• **WORK INSTRUCTION**: Please set down each of the lines below once more, exactly, omitting all pictures.
========================================================================
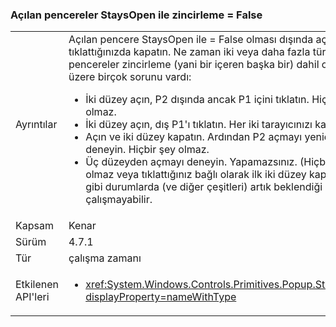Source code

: ### <a name="chained-popups-with-staysopenfalse"></a>Açılan pencereler StaysOpen ile zincirleme = False

|   |   |
|---|---|
|Ayrıntılar|Açılan pencere StaysOpen ile = False olması dışında açılan tıklattığınızda kapatın. Ne zaman iki veya daha fazla tür açılan pencereler zincirleme (yani bir içeren başka bir) dahil olmak üzere birçok sorunu vardı:<ul><li>İki düzey açın, P2 dışında ancak P1 içini tıklatın.  Hiçbir şey olmaz.</li><li>İki düzey açın, dış P1'ı tıklatın.  Her iki tarayıcınızı kapatın.</li><li>Açın ve iki düzey kapatın.  Ardından P2 açmayı yeniden deneyin.  Hiçbir şey olmaz.</li><li>Üç düzeyden açmayı deneyin.  Yapamazsınız.  (Hiçbir şey olmaz veya tıklattığınız bağlı olarak ilk iki düzey kapatın.) Bu gibi durumlarda (ve diğer çeşitleri) artık beklendiği gibi çalışmayabilir.</li></ul>|
|Kapsam|Kenar|
|Sürüm|4.7.1|
|Tür|çalışma zamanı|
|Etkilenen API'leri|<ul><li><xref:System.Windows.Controls.Primitives.Popup.StaysOpen?displayProperty=nameWithType></li></ul>|

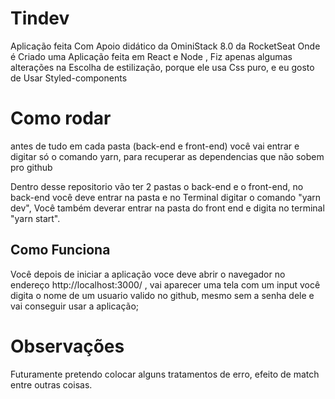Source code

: # Tindev
Aplicação feita Com Apoio didático da OminiStack 8.0 da RocketSeat Onde é Criado uma Aplicação feita em React e Node , Fiz apenas algumas alterações na Escolha de estilização, porque ele usa Css puro, e eu gosto de Usar Styled-components

# Como rodar

antes de tudo em cada pasta (back-end e front-end) você vai entrar e digitar só o comando yarn, para recuperar as dependencias que não sobem pro github 

Dentro desse repositorio vão ter 2 pastas o back-end e o front-end, no back-end você deve entrar na pasta e no Terminal digitar o comando 
"yarn dev", Você também deverar entrar na pasta do front end e digita no terminal "yarn start".

## Como Funciona

Você depois de iniciar a aplicação voce deve abrir o navegador no endereço http://localhost:3000/ , vai aparecer uma tela com um input você digita o nome de um usuario valido no github, mesmo sem a senha dele e vai conseguir usar a aplicação;

# Observações 

Futuramente pretendo colocar alguns tratamentos de erro, efeito de match entre outras coisas. 

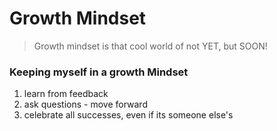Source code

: # Growth Mindset
> Growth mindset is that cool world of not YET, but SOON!

### Keeping myself in a growth Mindset
1. learn from feedback
1. ask questions - move forward
1. celebrate all successes, even if its someone else's

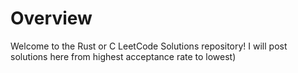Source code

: # Overview

Welcome to the Rust or C LeetCode Solutions repository! I will post solutions here from highest acceptance rate to lowest)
========================================================================
• **EXERCISE SOLUTION**:
Source code

: ### <a name="chained-popups-with-staysopenfalse"></a>Açılan pencereler StaysOpen ile zincirleme = False

|   |   |
|---|---|
|Ayrıntılar|Açılan pencere StaysOpen ile = False olması dışında açılan tıklattığınızda kapatın. Ne zaman iki veya daha fazla tür açılan pencereler zincirleme (yani bir içeren başka bir) dahil olmak üzere birçok sorunu vardı:<ul><li>İki düzey açın, P2 dışında ancak P1 içini tıklatın.  Hiçbir şey olmaz.</li><li>İki düzey açın, dış P1'ı tıklatın.  Her iki tarayıcınızı kapatın.</li><li>Açın ve iki düzey kapatın.  Ardından P2 açmayı yeniden deneyin.  Hiçbir şey olmaz.</li><li>Üç düzeyden açmayı deneyin.  Yapamazsınız.  (Hiçbir şey olmaz veya tıklattığınız bağlı olarak ilk iki düzey kapatın.) Bu gibi durumlarda (ve diğer çeşitleri) artık beklendiği gibi çalışmayabilir.</li></ul>|
|Kapsam|Kenar|
|Sürüm|4.7.1|
|Tür|çalışma zamanı|
|Etkilenen API'leri|<ul><li><xref:System.Windows.Controls.Primitives.Popup.StaysOpen?displayProperty=nameWithType></li></ul>|

Source code

: # Tindev
Aplicação feita Com Apoio didático da OminiStack 8.0 da RocketSeat Onde é Criado uma Aplicação feita em React e Node , Fiz apenas algumas alterações na Escolha de estilização, porque ele usa Css puro, e eu gosto de Usar Styled-components

# Como rodar

antes de tudo em cada pasta (back-end e front-end) você vai entrar e digitar só o comando yarn, para recuperar as dependencias que não sobem pro github 

Dentro desse repositorio vão ter 2 pastas o back-end e o front-end, no back-end você deve entrar na pasta e no Terminal digitar o comando 
"yarn dev", Você também deverar entrar na pasta do front end e digita no terminal "yarn start".

## Como Funciona

Você depois de iniciar a aplicação voce deve abrir o navegador no endereço http://localhost:3000/ , vai aparecer uma tela com um input você digita o nome de um usuario valido no github, mesmo sem a senha dele e vai conseguir usar a aplicação;

# Observações 

Futuramente pretendo colocar alguns tratamentos de erro, efeito de match entre outras coisas. 

Source code

: # Growth Mindset
> Growth mindset is that cool world of not YET, but SOON!

### Keeping myself in a growth Mindset
1. learn from feedback
1. ask questions - move forward
1. celebrate all successes, even if its someone else's

Source code

: # Overview

Welcome to the Rust or C LeetCode Solutions repository! I will post solutions here from highest acceptance rate to lowest)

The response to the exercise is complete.